Write out exactly the lines of the entries below, from the first through the line containing "<li><strong>Expert Writers:</strong> Our", and nothing beyond them.

---- Records provided

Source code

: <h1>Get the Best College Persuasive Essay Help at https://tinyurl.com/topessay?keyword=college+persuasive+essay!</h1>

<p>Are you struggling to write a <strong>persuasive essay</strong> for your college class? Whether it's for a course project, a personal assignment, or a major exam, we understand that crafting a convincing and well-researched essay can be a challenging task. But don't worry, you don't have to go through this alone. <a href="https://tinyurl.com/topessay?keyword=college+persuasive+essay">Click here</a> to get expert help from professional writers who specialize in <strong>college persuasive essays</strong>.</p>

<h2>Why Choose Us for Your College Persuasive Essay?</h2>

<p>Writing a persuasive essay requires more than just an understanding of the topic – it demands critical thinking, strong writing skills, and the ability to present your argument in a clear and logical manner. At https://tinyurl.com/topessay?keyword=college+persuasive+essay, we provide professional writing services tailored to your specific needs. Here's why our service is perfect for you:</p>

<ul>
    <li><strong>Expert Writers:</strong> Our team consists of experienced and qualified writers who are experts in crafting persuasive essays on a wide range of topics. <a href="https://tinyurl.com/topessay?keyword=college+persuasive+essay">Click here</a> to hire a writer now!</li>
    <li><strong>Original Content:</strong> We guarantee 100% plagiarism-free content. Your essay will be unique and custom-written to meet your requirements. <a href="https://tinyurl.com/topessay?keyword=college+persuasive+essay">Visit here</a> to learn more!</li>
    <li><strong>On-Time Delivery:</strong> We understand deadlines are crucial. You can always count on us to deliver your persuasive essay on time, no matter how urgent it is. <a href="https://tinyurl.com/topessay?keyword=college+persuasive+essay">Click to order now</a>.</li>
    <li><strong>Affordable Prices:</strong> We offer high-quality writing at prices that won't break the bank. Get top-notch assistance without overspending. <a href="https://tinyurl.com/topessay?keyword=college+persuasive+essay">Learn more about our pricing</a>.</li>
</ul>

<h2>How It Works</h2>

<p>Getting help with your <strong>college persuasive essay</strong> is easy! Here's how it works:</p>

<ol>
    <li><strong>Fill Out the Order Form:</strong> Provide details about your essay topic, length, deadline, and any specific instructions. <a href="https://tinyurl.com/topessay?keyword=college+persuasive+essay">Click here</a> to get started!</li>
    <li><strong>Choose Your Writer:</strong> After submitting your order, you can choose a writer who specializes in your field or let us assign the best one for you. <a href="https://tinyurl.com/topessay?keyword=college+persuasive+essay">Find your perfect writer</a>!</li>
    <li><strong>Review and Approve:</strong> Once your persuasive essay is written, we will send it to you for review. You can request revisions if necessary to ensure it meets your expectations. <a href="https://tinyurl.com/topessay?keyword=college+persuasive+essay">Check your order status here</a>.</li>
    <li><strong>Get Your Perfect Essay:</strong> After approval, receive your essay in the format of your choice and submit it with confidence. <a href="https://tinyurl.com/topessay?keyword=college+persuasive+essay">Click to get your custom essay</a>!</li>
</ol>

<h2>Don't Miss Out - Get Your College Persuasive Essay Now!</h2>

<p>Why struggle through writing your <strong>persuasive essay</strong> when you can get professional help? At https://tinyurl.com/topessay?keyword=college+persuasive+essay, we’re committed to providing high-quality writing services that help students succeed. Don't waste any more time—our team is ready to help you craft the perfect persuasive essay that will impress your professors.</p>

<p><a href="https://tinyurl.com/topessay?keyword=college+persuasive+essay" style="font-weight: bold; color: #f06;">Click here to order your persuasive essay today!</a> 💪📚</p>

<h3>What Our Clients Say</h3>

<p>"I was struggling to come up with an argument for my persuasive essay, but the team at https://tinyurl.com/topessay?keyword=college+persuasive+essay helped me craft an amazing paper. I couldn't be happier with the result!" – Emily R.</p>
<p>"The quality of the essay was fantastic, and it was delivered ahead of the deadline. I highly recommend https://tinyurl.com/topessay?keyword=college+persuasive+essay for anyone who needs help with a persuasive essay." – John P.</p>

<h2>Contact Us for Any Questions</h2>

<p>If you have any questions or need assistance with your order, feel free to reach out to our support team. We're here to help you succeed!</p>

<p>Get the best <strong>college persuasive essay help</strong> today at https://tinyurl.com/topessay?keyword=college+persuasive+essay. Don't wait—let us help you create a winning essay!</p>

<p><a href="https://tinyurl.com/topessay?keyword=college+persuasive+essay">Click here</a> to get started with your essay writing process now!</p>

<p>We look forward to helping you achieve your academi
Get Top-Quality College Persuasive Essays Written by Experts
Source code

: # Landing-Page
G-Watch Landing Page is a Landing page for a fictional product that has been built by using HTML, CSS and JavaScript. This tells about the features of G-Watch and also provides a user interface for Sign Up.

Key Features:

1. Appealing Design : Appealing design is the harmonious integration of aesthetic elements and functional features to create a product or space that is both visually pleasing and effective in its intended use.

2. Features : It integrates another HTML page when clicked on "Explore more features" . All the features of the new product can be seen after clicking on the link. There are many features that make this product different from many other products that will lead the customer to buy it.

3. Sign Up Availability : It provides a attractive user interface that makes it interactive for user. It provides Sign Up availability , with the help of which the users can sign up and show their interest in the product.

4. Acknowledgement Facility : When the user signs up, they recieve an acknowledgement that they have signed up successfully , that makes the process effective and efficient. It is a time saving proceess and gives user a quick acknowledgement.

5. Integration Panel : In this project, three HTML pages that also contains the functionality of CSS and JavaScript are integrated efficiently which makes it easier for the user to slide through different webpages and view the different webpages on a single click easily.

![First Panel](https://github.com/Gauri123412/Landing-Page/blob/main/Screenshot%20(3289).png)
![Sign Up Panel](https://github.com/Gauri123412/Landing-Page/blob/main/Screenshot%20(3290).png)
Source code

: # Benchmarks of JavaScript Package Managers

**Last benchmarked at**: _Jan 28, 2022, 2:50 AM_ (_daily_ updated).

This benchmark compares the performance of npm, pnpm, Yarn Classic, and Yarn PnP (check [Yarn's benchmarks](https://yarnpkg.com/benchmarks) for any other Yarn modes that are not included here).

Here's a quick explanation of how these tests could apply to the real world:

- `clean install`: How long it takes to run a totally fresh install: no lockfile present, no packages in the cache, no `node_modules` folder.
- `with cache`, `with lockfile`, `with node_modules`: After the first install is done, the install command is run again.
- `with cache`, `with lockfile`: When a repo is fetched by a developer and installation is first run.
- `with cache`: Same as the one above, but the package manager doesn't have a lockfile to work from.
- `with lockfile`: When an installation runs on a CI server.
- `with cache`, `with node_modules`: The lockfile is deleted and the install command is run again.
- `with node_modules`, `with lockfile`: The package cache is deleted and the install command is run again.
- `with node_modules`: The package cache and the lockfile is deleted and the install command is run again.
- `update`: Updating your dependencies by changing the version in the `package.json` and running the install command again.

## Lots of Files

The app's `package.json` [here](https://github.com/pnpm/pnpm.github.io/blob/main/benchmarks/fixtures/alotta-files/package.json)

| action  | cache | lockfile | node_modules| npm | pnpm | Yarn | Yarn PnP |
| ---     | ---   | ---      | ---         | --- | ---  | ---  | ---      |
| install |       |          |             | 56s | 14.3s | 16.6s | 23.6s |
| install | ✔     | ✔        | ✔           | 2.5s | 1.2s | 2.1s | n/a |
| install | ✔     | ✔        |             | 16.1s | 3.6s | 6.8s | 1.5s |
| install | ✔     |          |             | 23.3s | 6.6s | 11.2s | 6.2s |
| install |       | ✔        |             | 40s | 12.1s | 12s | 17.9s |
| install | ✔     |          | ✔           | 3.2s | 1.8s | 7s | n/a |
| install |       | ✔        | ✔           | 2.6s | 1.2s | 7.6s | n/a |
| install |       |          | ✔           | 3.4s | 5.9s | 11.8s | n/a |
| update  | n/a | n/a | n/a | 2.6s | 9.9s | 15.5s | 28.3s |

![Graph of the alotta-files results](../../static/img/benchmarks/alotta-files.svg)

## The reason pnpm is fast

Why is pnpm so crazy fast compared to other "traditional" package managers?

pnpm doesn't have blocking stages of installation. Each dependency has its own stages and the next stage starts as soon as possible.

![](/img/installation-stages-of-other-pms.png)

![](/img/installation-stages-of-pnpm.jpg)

--------

• Result below
Source code

: <h1>Get the Best College Persuasive Essay Help at https://tinyurl.com/topessay?keyword=college+persuasive+essay!</h1>

<p>Are you struggling to write a <strong>persuasive essay</strong> for your college class? Whether it's for a course project, a personal assignment, or a major exam, we understand that crafting a convincing and well-researched essay can be a challenging task. But don't worry, you don't have to go through this alone. <a href="https://tinyurl.com/topessay?keyword=college+persuasive+essay">Click here</a> to get expert help from professional writers who specialize in <strong>college persuasive essays</strong>.</p>

<h2>Why Choose Us for Your College Persuasive Essay?</h2>

<p>Writing a persuasive essay requires more than just an understanding of the topic – it demands critical thinking, strong writing skills, and the ability to present your argument in a clear and logical manner. At https://tinyurl.com/topessay?keyword=college+persuasive+essay, we provide professional writing services tailored to your specific needs. Here's why our service is perfect for you:</p>

<ul>
    <li><strong>Expert Writers:</strong> Our team consists of experienced and qualified writers who are experts in crafting persuasive essays on a wide range of topics. <a href="https://tinyurl.com/topessay?keyword=college+persuasive+essay">Click here</a> to hire a writer now!</li>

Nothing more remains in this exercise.